**TASK DIRECTIONS:** Which lines in the data below contain the word "объекта"? Copy each of them.

**GIVEN RECORDS:**
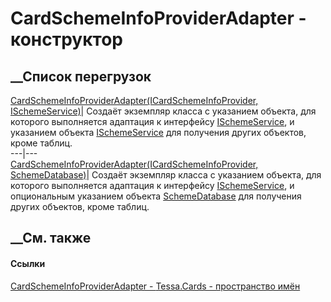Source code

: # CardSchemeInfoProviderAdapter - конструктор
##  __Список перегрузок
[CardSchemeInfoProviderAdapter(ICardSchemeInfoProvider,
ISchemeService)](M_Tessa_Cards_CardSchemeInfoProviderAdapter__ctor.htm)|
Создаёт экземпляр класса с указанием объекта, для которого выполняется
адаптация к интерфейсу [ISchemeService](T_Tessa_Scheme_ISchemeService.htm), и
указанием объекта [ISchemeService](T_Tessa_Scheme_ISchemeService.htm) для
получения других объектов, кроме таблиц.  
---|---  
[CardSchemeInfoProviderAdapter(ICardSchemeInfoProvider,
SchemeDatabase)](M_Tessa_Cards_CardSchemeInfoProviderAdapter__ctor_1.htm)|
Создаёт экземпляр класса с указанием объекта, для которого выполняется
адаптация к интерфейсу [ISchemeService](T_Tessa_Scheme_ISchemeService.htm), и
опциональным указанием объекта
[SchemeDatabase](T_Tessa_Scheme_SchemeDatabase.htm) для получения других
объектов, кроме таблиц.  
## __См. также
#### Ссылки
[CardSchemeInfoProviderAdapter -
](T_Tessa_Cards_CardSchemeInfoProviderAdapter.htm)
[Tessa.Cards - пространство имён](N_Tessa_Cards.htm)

---

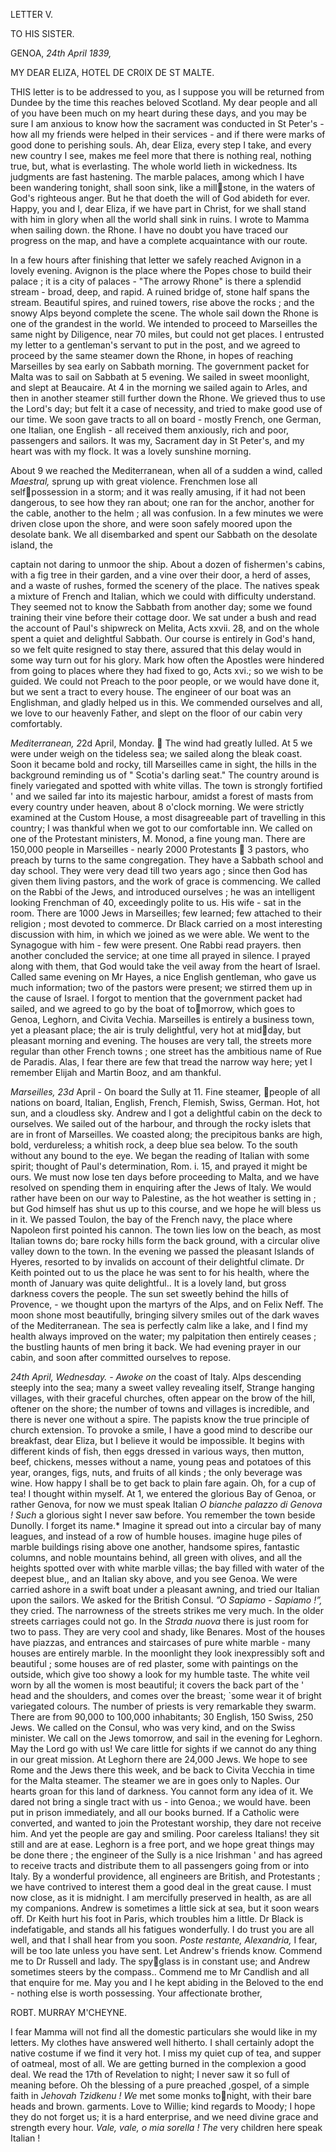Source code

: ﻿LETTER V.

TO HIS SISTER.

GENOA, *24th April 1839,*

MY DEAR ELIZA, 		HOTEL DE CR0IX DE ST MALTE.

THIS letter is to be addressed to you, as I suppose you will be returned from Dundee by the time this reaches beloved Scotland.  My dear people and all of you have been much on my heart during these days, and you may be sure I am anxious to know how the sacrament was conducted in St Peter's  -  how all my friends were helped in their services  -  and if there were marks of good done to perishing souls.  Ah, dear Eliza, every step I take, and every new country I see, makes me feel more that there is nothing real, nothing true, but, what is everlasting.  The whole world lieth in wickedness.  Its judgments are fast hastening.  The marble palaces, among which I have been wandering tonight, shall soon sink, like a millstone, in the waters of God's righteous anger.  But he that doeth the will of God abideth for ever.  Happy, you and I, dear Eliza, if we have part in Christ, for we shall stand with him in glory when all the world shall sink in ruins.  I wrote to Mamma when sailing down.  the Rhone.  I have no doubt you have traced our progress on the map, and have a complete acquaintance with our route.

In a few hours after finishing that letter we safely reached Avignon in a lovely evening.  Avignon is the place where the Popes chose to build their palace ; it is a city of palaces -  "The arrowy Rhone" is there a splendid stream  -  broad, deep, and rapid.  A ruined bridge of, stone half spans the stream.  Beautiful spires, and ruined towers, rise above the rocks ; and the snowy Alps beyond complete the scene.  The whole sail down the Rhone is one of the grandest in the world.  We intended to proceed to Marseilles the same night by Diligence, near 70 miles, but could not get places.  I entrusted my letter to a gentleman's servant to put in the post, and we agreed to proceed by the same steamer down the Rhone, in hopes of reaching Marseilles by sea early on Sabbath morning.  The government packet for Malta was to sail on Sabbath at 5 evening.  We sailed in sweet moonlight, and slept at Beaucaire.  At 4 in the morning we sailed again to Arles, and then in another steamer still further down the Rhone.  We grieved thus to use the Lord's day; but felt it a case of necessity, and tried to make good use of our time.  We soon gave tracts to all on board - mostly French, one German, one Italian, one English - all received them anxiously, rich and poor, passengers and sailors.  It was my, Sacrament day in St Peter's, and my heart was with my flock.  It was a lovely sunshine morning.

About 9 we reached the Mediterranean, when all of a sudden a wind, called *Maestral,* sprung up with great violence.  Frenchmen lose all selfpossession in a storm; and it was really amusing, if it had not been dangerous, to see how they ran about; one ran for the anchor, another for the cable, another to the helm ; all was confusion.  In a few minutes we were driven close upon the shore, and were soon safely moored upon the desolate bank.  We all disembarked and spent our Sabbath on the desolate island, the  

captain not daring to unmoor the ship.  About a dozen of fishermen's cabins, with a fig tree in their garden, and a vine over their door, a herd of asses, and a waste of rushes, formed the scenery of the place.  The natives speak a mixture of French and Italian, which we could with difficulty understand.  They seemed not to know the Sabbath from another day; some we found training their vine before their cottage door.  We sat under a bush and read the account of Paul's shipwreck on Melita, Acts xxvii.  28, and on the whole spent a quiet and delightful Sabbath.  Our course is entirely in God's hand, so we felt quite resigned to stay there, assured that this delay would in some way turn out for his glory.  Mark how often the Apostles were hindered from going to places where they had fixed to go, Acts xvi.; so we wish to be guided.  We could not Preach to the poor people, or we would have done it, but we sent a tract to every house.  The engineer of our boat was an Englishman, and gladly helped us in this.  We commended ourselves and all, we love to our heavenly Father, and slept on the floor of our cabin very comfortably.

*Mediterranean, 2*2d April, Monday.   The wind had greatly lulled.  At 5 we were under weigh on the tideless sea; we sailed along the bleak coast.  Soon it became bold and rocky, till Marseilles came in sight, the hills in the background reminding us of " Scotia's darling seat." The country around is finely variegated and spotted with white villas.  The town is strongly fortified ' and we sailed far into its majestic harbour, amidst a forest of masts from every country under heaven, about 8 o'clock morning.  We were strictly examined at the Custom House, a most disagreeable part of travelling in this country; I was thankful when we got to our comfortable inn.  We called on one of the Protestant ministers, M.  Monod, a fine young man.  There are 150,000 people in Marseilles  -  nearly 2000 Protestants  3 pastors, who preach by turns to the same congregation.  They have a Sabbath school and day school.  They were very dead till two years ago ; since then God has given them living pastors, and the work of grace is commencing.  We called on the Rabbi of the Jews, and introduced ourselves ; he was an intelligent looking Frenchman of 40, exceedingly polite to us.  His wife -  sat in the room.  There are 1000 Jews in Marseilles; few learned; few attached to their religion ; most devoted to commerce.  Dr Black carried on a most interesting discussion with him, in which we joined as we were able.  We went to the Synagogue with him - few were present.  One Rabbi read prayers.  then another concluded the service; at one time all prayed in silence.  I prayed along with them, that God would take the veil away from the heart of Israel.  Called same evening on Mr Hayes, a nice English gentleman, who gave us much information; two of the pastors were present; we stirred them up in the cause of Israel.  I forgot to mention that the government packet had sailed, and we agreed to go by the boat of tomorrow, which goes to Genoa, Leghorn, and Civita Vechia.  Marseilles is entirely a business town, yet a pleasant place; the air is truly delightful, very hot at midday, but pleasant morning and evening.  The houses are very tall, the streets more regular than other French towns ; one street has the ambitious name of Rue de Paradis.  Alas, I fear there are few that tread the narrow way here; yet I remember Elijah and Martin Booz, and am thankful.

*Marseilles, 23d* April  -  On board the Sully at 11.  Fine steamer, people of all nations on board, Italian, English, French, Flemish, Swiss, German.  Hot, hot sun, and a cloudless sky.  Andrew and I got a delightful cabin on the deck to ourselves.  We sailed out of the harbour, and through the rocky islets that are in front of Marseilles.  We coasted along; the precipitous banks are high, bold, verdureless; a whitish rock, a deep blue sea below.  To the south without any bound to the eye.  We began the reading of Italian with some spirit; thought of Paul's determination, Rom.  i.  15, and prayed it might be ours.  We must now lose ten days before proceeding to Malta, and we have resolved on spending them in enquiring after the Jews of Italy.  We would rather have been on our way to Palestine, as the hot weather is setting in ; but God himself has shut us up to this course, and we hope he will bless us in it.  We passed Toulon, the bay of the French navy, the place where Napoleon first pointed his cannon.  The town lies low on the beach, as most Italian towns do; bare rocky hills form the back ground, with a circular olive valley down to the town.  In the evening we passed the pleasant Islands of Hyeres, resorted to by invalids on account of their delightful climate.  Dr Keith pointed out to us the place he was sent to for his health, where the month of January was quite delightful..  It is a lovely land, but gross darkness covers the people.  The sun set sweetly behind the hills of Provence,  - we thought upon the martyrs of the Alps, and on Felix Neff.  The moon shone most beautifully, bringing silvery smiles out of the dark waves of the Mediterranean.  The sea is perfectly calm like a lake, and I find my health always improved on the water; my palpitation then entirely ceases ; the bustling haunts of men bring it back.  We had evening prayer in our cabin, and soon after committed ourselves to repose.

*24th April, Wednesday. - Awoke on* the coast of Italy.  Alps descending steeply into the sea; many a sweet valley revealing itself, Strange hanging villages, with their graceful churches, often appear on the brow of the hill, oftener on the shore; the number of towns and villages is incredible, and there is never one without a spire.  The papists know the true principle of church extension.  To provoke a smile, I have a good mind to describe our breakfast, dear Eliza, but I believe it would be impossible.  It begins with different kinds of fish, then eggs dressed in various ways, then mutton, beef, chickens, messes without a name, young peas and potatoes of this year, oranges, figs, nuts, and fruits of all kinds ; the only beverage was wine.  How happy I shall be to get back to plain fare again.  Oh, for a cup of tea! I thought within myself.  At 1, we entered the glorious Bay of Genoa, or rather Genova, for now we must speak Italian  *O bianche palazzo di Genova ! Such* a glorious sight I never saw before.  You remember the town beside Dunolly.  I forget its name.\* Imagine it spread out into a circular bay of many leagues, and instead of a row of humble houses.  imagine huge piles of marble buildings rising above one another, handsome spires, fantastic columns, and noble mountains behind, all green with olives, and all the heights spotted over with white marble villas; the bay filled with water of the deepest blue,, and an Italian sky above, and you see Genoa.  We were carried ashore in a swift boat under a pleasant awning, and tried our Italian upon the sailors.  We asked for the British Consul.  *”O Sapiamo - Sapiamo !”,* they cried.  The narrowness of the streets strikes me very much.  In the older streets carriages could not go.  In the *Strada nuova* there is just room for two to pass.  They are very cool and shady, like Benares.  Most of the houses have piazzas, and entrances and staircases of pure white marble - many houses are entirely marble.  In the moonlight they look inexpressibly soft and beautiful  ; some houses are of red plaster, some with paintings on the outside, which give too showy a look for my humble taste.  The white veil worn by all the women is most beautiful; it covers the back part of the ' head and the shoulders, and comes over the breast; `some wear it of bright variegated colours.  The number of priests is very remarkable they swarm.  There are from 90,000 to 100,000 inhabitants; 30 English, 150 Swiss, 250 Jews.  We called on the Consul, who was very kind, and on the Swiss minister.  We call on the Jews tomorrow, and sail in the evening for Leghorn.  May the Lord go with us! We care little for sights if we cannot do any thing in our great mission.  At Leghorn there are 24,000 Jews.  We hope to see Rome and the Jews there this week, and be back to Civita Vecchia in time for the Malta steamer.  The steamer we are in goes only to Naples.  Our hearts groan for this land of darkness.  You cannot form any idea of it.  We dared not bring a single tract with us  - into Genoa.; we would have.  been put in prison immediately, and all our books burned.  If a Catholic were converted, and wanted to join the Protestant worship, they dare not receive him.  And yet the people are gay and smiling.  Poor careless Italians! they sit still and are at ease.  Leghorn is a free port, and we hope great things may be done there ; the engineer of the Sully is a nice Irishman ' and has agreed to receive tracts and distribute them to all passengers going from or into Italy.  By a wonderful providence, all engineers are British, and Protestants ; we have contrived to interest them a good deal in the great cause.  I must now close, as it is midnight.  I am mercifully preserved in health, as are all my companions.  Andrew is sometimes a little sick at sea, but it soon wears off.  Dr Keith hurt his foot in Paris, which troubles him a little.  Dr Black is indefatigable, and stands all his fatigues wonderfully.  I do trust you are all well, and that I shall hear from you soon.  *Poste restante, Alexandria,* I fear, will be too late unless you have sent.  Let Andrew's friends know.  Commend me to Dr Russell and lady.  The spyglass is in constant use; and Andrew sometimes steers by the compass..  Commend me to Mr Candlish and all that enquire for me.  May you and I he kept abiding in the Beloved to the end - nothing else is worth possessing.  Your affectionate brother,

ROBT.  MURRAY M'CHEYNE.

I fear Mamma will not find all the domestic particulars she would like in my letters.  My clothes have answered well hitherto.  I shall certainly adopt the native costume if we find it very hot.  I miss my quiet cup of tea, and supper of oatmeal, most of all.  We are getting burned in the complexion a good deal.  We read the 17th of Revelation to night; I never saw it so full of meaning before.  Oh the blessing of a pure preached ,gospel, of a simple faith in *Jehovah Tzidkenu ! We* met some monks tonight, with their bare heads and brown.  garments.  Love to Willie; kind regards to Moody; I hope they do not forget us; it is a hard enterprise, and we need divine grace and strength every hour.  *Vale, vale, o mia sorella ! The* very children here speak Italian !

**RESPONSE FOR THIS EXERCISE:**
Создаёт экземпляр класса с указанием объекта, для которого выполняется
указанием объекта [ISchemeService](T_Tessa_Scheme_ISchemeService.htm) для
Создаёт экземпляр класса с указанием объекта, для которого выполняется
опциональным указанием объекта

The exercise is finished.